You can think of any very specific topic being placed on the edge of the fan under the title of "Informatics of X" or "X informatics" or, if you're lucky enough to have a nice prefix representing the topic, even "Xoinformatics"!

Domain Informatics
Just taking a look at the wikipedia page on informatics begs for some subcategories to help organize the discipline. The problems that are solved by the same mechanism in multiple specific informatics disciplines are more appropriately put deeper (to the left) in this fan picture, in the direction of general fundamental informatics. This is the realm of domain informatics. Domain informatics is arguably the most interesting area of informatics. Fundamental informatics is quite stable and almost completely content-neutral. While most advances in a specific informatics domain can usually be generalized to a certain point under certain conditions. I'd put things like information entropy, communication channel theory, cloud computing, and generic encryption issues in the 'fundamental informatics' category. In order to explain where philoinformatics lies in this picture, I'm going to try to identify and categorize the domain informatics.

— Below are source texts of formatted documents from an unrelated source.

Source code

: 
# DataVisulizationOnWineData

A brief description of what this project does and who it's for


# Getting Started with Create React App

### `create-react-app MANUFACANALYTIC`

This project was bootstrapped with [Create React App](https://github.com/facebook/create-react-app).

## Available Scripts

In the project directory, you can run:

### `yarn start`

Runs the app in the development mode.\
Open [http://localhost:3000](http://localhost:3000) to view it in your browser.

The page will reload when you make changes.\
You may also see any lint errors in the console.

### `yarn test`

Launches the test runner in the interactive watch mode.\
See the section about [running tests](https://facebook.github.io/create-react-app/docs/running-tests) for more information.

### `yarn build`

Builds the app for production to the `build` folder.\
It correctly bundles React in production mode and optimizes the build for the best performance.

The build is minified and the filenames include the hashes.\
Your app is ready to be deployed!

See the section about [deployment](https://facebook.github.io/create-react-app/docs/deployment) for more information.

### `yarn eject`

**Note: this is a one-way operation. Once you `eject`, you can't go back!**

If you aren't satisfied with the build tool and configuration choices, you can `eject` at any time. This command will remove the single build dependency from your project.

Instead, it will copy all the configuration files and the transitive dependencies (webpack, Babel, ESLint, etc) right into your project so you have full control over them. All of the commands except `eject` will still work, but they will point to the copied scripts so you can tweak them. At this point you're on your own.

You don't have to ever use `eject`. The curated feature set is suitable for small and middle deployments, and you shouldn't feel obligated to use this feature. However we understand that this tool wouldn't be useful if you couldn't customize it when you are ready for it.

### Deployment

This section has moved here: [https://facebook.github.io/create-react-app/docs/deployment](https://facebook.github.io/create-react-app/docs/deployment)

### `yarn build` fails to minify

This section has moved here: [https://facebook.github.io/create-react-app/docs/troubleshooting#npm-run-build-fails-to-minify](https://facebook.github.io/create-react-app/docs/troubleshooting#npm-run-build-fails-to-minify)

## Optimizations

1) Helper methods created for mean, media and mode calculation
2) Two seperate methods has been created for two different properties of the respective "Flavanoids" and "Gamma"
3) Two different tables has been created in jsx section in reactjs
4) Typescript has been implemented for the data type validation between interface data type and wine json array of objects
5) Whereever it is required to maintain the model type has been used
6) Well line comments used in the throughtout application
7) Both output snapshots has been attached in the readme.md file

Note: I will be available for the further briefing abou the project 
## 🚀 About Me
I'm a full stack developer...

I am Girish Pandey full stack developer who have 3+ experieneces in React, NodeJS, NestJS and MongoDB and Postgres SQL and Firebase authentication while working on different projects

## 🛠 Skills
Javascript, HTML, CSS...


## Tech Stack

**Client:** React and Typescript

Qualitative vs Quantitative
I think a major distinction to make when categorizing the growing amount of domain informatics is between qualitative and quantitative content. All disciplines, of course, need to deal with both quantitative and qualitative data, but some disciplines (like physics) have quantitative measurement at their cores, while other disciplines (like history) have qualitative reports and observations at their cores.

A Third Q?
Abstract disciplines like philosophy, law, math, economics, and computation, which are "removed" in a sense from direct empirical observation are interesting cases. They all seem to allow for more rigid models than qualitative observations but are generally not amenable to numerical models in the way quantitative measurements are. Unfortunately I can't think of an appropriate catchy word that starts with a 'Q' to add to the Quantity/Quality (false) dichotomy. But I think we can roughly partition all of domain informatics into Feature, Model, and Measurement Informatics. These are the yellow, blue, and red parts of my beautiful map of informatics above.

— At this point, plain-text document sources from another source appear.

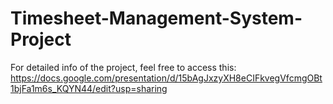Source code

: # Timesheet-Management-System-Project

For detailed info of the project, feel free to access this: https://docs.google.com/presentation/d/15bAgJxzyXH8eCIFkvegVfcmgOBt1bjFa1m6s_KQYN44/edit?usp=sharing

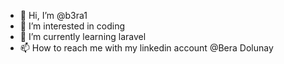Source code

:- 👋 Hi, I’m @b3ra1
- 👀 I’m interested in coding
- 🌱 I’m currently learning laravel
- 📫 How to reach me with my linkedin account @Bera Dolunay

<!---
b3ra1/b3ra1 is a ✨ special ✨ repository because its `README.md` (this file) appears on your GitHub profile.
You can click the Preview link to take a look at your changes.

- 💞️ I’m looking to collaborate on ...
--->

Categorizing Philoinformatics
Content in philosophy is published in chunks on the paper and book level. Some of these papers can get heavy in symbols but generally we're talking about free text and almost does a paper get heavy on numbers. Philoinformatics to handle this traditional form of philosophy becomes largely encompassed by general Publishing 2.0 initiatives which is a part of domain informatics. Registries of philosophers, registries of papers, and construing bibliographies as dereferencable (aka "followable") URIs are not unique to philosophical publications. This initiative involves simple feature informatics (by which I mean 'simple features' not 'simple task'). It's also a task that is extrinsic to philosophy in the sense that it is neutral to the content.

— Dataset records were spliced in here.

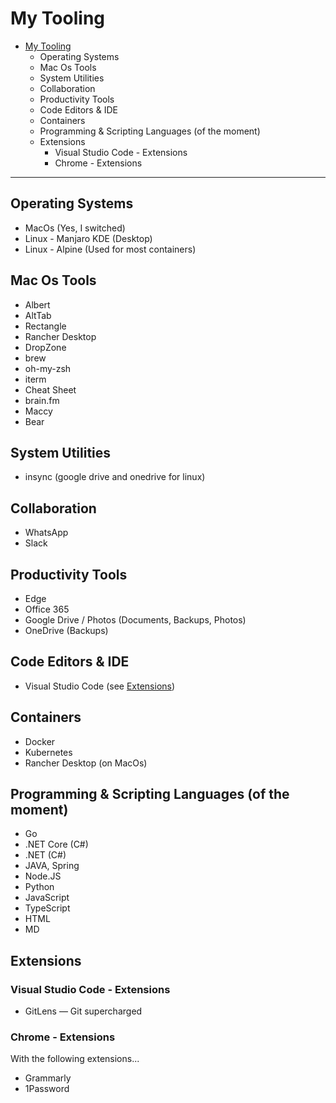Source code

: # My Tooling
- [My Tooling](#my-tooling)
  - [<a name="OperatingSystems"></a>Operating Systems](#operating-systems)
  - [<a name="MacOsTools"></a>Mac Os Tools](#mac-os-tools)
  - [<a name="SystemUtilities"></a>System Utilities](#system-utilities)
  - [<a name="Collaboration"></a>Collaboration](#collaboration)
  - [<a name="ProductivityTools"></a>Productivity Tools](#productivity-tools)
  - [<a name="CodeEditors"></a>Code Editors & IDE](#code-editors--ide)
  - [<a name="Containers"></a>Containers](#containers)
  - [<a name="ProgrammingScriptingLanguages"></a>Programming & Scripting Languages (of the moment)](#programming--scripting-languages-of-the-moment)
  - [<a name="Extensions"></a>Extensions](#extensions)
    - [<a name="VisualStudioCode-Extensions"></a>Visual Studio Code - Extensions](#visual-studio-code---extensions)
    - [<a name="Chrome-Extensions"></a>Chrome - Extensions](#chrome---extensions)
---

## <a name="OperatingSystems"></a>Operating Systems

- MacOs (Yes, I switched)
- Linux - Manjaro KDE (Desktop)
- Linux - Alpine (Used for most containers)

## <a name="MacOsTools"></a>Mac Os Tools

- Albert
- AltTab
- Rectangle
- Rancher Desktop
- DropZone
- brew
- oh-my-zsh
- iterm 
- Cheat Sheet
- brain.fm
- Maccy
- Bear
## <a name="SystemUtilities"></a>System Utilities

- insync (google drive and onedrive for linux)

## <a name="Collaboration"></a>Collaboration

- WhatsApp
- Slack

## <a name="ProductivityTools"></a>Productivity Tools

- Edge
- Office 365
- Google Drive / Photos (Documents, Backups, Photos)
- OneDrive (Backups)

## <a name="CodeEditors"></a>Code Editors & IDE

- Visual Studio Code (see [Extensions](#VisualStudioCode-Extensions))

## <a name="Containers"></a>Containers

- Docker
- Kubernetes
- Rancher Desktop (on MacOs)

## <a name="ProgrammingScriptingLanguages"></a>Programming & Scripting Languages (of the moment)

- Go
- .NET Core (C#)
- .NET (C#)
- JAVA, Spring
- Node.JS
- Python
- JavaScript
- TypeScript
- HTML
- MD

## <a name="Extensions"></a>Extensions

### <a name="VisualStudioCode-Extensions"></a>Visual Studio Code - Extensions

- GitLens — Git supercharged

### <a name="Chrome-Extensions"></a>Chrome - Extensions

With the following extensions...

- Grammarly
- 1Password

The more radical goal of philoinformatics that I mentioned in my philoinformatics manifesto draft involves cracking into the content itself whether by extracting from traditional publications or inventing new types of publication. Much of this content will involve trying to serialize identified ideas, concepts, and definitions that would be only available as unstructured freeform text in regular publications. As important as this is, even these items are somewhat general in that they are going to be used in all kinds of publications. But I should stress that these are the kinds of things that are currently rarely captured in a formal machine-readable kind of form, and would be a major enhancement to the entire domain.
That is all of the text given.